Sunday, 25 November 2007

Chimney


In a country which can get as cold in the winter as the Czech Republic, buildings are designed around the need to keep warm at that time of year. A friend, who is a specialist in traditional Czech building design and Czech stoves and chimneys in particular, was looking at a book we had brought over of Cotswolds buildings, when he asked why was it that chimneys were positioned at the outside wall of English houses, rather than in the centre (thus heating the whole house) as in Czecho. And another friend tells me that when she first came to England she was astonished to see water and sewage pipes running down the outside of walls. Having survived the 2005/6 winter I can tell you if the pipes in our house went down the outside we would have no water in the winter and we would have waterfalls down the side of the house when the spring thaw came.

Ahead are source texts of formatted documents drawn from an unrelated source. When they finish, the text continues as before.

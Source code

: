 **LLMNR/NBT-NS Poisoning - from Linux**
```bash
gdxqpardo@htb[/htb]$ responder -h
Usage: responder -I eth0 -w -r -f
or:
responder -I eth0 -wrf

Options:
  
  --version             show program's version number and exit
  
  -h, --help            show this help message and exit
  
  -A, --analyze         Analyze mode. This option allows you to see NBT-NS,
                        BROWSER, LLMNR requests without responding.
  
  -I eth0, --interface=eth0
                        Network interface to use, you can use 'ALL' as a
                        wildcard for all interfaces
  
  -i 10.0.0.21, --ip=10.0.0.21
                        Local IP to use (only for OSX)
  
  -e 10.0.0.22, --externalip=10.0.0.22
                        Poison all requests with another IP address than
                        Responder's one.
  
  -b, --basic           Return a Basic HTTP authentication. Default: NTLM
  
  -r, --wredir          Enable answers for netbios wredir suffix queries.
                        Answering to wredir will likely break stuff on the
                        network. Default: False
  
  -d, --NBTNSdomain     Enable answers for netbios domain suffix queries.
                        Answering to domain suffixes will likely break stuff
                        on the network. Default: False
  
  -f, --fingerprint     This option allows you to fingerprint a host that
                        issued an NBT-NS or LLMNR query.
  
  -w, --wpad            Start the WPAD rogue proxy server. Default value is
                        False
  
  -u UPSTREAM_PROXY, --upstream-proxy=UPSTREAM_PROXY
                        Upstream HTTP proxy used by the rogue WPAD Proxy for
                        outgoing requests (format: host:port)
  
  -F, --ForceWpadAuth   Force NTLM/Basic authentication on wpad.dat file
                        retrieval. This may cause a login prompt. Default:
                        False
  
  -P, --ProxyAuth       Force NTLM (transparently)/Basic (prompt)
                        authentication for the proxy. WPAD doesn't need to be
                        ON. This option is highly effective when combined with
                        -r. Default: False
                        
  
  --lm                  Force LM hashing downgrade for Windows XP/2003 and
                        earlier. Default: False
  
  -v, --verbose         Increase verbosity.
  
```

We have recycled the old wood stoves, which put out a great amount of heat and have the added advantage that you can keep a mug of tea warm on top of them. Some time when we can afford to we will replace them with better ones. The best Czech stoves are covered with ceramic tiles, which keep the heat wonderfully. You will see huge ones in Cesky Krumlov Castle, but Czech farmhouses had them too - so big Granny or a sick child can lie on top of them and gain the benefit of the warmth and negative ions given off by the stove.

We have just had the chimney repaired - the photo above shows it before the repairs. This large metal door in the chimney was in the attic. The greasy stains below the door betray the use to which the chimney was put. A British friend who bought an old farm in another village found the former owners shoving a pig through such a door and up the chimney, where they proposed to smoke it. Our chimney has a smaller door - not big enough for a pig now, but big enough to give a sweep access to the flue and that is all we need.

Monday, 19 November 2007

Buying Clothes in the Czech Republic


The Czechs have an inferiority complex when it comes to clothes and fashion design. A Czech friend of mine was horrified to hear I buy my shoes from Bata rather than from a British shoe manufacturer. Never mind that Bata is a shoe manufacturer that has a proud and long tradition of high quality shoes – indeed by the early 1930s it was the world's leading shoe manufacturer having factories all over the world including in England.

Even worse the Czechs seem to think British clothes are the height of quality and design. All over the Czech Republic you will find shops called UK Zone or something similar where you can buy second-hand British clothes. I hate to think where the clothes have come from – perhaps those collections which pretend to be for charity.

You can buy some wonderful Czech clothes. A week ago I went to a boutique in Ceske Budejovice. The small shop is crammed with beautiful Czech designer clothes at English high street prices – highly original with beautiful colours, cut and detail. I must have made the shop owner's day, nay her week more like – as I bought a load of clothes to replace my tired English ones.